Though the trailer was due for release on 15 April, it was delayed due to technical reasons and was released one day later. The trailer received a positive responses from the audience as well as from film personalities and was trending on social media sites. The trailer was peppered with some car chases, exotic locales, and a melodious music track. It garnered over two lakh views within a week. The New Indian Express commented "The film promises to create a genre that has never been seen before in Mollywood. Many of its sequences have been likened to Bollywood flicks. It also marks the coming of age of Malayalam cinema, as it's a unique recipe with all the required ingredients needed for a success story at the box office". LailaaOLailaa the official website was launched on 26 April 2015.

== Music ==

The soundtrack and film score were composed by Gopi Sunder. He has composed 5 songs in the film. Anna Kathrina has written the lyrics of the title song.

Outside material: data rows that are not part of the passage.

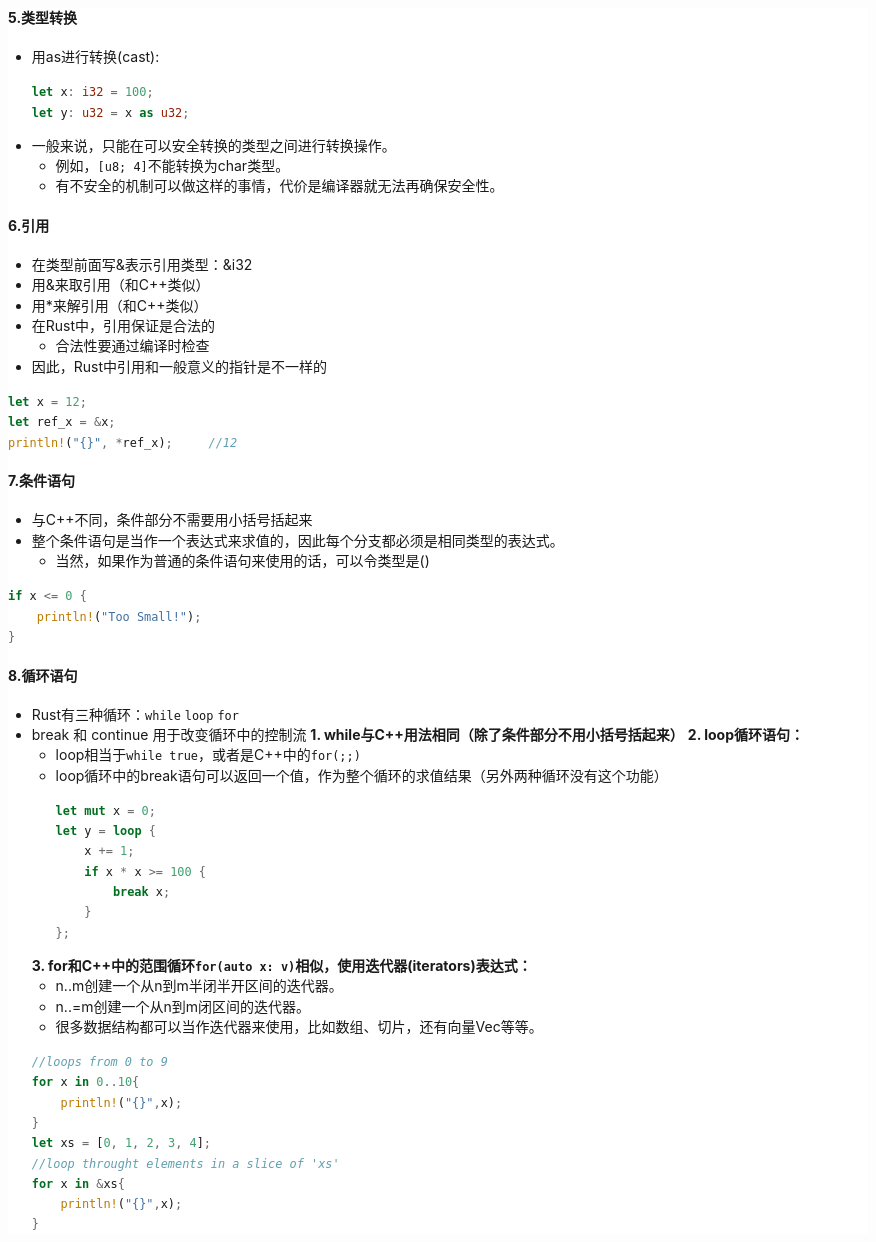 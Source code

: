 #### 5.类型转换
* 用as进行转换(cast):
  ```rust
  let x: i32 = 100;
  let y: u32 = x as u32;  
  ```
* 一般来说，只能在可以安全转换的类型之间进行转换操作。
  * 例如，`[u8; 4]`不能转换为char类型。
  * 有不安全的机制可以做这样的事情，代价是编译器就无法再确保安全性。
  
#### 6.引用
* 在类型前面写&表示引用类型：&i32
* 用&来取引用（和C++类似）
* 用*来解引用（和C++类似）
* 在Rust中，引用保证是合法的
  * 合法性要通过编译时检查
* 因此，Rust中引用和一般意义的指针是不一样的
```rust
let x = 12;
let ref_x = &x;
println!("{}", *ref_x);     //12
```

#### 7.条件语句
* 与C++不同，条件部分不需要用小括号括起来
* 整个条件语句是当作一个表达式来求值的，因此每个分支都必须是相同类型的表达式。
  * 当然，如果作为普通的条件语句来使用的话，可以令类型是()
```rust
if x <= 0 {
    println!("Too Small!");
}
```

#### 8.循环语句
* Rust有三种循环：`while` `loop` `for`
* break 和 continue 用于改变循环中的控制流
  **1. while与C++用法相同（除了条件部分不用小括号括起来）**
  **2. loop循环语句：**
  * loop相当于`while true`，或者是C++中的`for(;;)`
  * loop循环中的break语句可以返回一个值，作为整个循环的求值结果（另外两种循环没有这个功能）
    ```rust
    let mut x = 0;
    let y = loop {
        x += 1;
        if x * x >= 100 {
            break x;
        }
    };
    ```
  **3. for和C++中的范围循环`for(auto x: v)`相似，使用迭代器(iterators)表达式：**
   * n..m创建一个从n到m半闭半开区间的迭代器。
   * n..=m创建一个从n到m闭区间的迭代器。
   * 很多数据结构都可以当作迭代器来使用，比如数组、切片，还有向量Vec等等。
    ```rust
    //loops from 0 to 9
    for x in 0..10{
        println!("{}",x);
    }
    let xs = [0, 1, 2, 3, 4];
    //loop throught elements in a slice of 'xs'
    for x in &xs{
        println!("{}",x);
    }
    ```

The film's music launch event was held on 24 April 2015 at Kochi. Audio release function was attended by director Joshiy, the main actors, music director Gopi Sunder among others, Anna Katharina, Anjali Nair, A. L. Vijay were some of the guests who attended the event.

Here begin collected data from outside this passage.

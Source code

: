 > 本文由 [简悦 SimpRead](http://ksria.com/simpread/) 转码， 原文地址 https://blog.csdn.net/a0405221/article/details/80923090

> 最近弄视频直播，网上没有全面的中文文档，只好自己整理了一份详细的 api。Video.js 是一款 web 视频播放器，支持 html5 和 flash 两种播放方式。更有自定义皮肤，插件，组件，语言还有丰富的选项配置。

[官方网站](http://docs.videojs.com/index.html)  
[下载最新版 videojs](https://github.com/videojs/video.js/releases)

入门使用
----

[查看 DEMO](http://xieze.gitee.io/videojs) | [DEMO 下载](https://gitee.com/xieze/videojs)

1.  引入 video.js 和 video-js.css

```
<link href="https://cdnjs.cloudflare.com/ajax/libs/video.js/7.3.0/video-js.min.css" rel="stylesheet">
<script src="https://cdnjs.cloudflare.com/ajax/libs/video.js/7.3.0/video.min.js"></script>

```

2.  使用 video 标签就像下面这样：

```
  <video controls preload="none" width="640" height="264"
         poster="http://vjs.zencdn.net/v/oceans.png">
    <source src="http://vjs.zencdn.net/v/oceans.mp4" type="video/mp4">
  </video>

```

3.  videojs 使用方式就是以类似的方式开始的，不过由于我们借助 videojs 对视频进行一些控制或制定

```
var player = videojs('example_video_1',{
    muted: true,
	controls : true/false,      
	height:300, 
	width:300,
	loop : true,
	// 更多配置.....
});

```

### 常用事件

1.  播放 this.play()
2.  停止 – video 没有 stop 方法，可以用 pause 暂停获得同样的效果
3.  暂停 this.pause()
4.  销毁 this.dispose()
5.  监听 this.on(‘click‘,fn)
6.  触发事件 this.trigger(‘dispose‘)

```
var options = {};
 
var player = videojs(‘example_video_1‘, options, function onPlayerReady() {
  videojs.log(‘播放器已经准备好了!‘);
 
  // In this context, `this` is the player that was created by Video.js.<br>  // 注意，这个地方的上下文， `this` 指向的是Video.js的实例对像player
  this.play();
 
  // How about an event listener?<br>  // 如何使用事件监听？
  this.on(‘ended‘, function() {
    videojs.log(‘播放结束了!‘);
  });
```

Lailaa O Lailaa (Original Motion Picture Soundtrack)
| No. | Title | Lyrics | Singer(s) | Length |
|---|---|---|---|---|
| 1. | "Dil Dilvana" | Anna Katharina Valayil, Gopi Sundar | Anna Katharina Valayil | 4:16 |
| 2. | "Maruhaba" (Male) | B. K. Harinarayanan | K. S. Harisankar | 5:11 |
| 3. | "Meharuba" (Female) | B. K. Harinarayanan | Preethi Bella | 5:11 |
| 4. | "Nanayumee Mazhai" | Gilu Joseph | Sithara | 4:51 |
| 5. | "Rathri Mulla Than" | B. K. Harinarayanan | Najim Arshad, Radhika Narayanan | 4:39 |
| 6. | "Lailaa O Lailaa Theme" | Gopi Sundar | Gopi Sundar | 1:12 |
| Total length: |  |  |  | 25:43 |

== Release ==
The film released on 14 May 2015 in 168 screens all over India, distributed by Maxlab Cinemas and Entertainments in about 106 screens in Kerala alone and remaining in rest of India including Bengaluru, Chennai, Mumbai, Delhi, Gujarat, Pune, Coimbatore, Punjab, Goa, Madhya Pradesh and Hyderabad.

=== Critical reception ===
IB Times said that the movie has failed to meet the expectations of the viewers regarding the pre-release hype.

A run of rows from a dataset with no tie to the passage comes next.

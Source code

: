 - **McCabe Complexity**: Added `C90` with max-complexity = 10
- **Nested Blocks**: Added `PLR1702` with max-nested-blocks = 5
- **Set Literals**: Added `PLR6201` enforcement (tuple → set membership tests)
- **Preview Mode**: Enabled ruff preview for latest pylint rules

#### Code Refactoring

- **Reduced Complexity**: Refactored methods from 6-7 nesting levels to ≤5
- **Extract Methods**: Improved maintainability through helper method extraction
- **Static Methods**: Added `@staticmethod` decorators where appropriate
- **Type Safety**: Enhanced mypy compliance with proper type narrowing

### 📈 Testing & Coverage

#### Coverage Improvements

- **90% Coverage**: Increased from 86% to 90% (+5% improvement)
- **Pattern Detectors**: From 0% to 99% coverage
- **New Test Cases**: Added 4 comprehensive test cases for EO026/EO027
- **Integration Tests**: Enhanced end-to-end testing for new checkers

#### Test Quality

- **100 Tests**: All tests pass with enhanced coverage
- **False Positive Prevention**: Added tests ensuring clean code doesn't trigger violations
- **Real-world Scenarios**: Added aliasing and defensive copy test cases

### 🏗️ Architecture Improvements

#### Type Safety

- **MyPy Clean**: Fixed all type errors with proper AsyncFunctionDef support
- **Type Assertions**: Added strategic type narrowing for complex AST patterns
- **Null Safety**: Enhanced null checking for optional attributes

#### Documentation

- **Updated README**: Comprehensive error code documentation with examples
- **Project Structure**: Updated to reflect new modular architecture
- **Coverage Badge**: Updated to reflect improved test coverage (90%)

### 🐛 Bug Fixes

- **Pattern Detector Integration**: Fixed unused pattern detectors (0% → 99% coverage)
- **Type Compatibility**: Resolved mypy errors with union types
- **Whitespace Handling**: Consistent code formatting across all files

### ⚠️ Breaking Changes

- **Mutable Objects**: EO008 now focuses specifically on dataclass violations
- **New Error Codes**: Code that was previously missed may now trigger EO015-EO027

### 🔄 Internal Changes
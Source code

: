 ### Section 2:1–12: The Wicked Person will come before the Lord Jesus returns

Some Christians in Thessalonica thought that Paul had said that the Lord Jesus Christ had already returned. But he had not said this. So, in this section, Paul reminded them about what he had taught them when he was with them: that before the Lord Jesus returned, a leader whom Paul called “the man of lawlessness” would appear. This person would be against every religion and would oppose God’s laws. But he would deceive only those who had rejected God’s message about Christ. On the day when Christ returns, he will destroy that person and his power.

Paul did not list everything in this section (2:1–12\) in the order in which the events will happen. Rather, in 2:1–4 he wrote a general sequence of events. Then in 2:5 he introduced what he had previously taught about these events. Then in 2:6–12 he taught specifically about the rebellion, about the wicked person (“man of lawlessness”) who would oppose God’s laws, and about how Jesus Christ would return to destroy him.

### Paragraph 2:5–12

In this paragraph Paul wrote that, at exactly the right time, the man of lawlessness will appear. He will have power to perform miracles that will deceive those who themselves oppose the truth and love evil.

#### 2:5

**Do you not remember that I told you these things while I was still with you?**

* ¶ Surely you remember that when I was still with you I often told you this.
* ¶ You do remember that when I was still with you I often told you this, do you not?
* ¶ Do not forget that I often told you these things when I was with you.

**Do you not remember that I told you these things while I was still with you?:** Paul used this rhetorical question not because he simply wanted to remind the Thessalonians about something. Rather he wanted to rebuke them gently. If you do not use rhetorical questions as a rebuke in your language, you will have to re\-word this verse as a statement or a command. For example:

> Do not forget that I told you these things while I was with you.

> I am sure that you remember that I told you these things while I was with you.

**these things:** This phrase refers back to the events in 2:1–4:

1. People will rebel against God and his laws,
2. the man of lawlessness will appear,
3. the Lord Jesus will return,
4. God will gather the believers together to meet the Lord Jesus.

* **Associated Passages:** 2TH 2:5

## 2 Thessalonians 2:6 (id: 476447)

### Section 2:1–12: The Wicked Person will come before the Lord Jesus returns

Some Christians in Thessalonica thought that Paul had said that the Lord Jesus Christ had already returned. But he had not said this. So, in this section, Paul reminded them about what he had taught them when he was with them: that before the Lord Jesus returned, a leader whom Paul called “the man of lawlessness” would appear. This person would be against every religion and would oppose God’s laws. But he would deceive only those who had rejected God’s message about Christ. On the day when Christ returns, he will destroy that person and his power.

Sify.coms reviewer said the concept, basic storyline, and presentation have been inspired from the loud commercial masala flicks of the 1980s or even before. Storyline is similar to James Cameron's 1994 film True Lies. Sify also criticized Suresh Nair's script, saying the actors are wasted in the script and that the music did not meet expectations Paresh C Palicha of Rediff.com rated 1.5 out of 5 stars and called it "A tacky film that wasted the resources at its disposal", stating "This film is stretched in many directions and everything is shabbily handled. It is as if the makers hoped that every flaw would be glossed over by the charm of the actors. This does not happen, and the actors are not to blame." Arathi Kannan of Malayala Manorama stated that "Mohanlal looks uncomfortable, to the say the least, in the movie. It's not his day, not his movie." She also wrote, "A recent spoof movie in Malayalam was bang on when it came to exposing such overstated scenarios in Malayalam cinema." Veeyen of Nowrunning.com rated the film 2 out of 5 and said, "Lailaa O lalaa is a sparkless action caper that digs through implausibly convoluted cinematic cliches to narrate a tale that seems to scoff at us for being told. Of the many bullets that are fired in the film, none remains engraved in our memory as much as the colossal style-over-substance misfire from scenarist Suresh Nair who has penned this massive fiasco that fittingly qualifies as a foggy snoozer."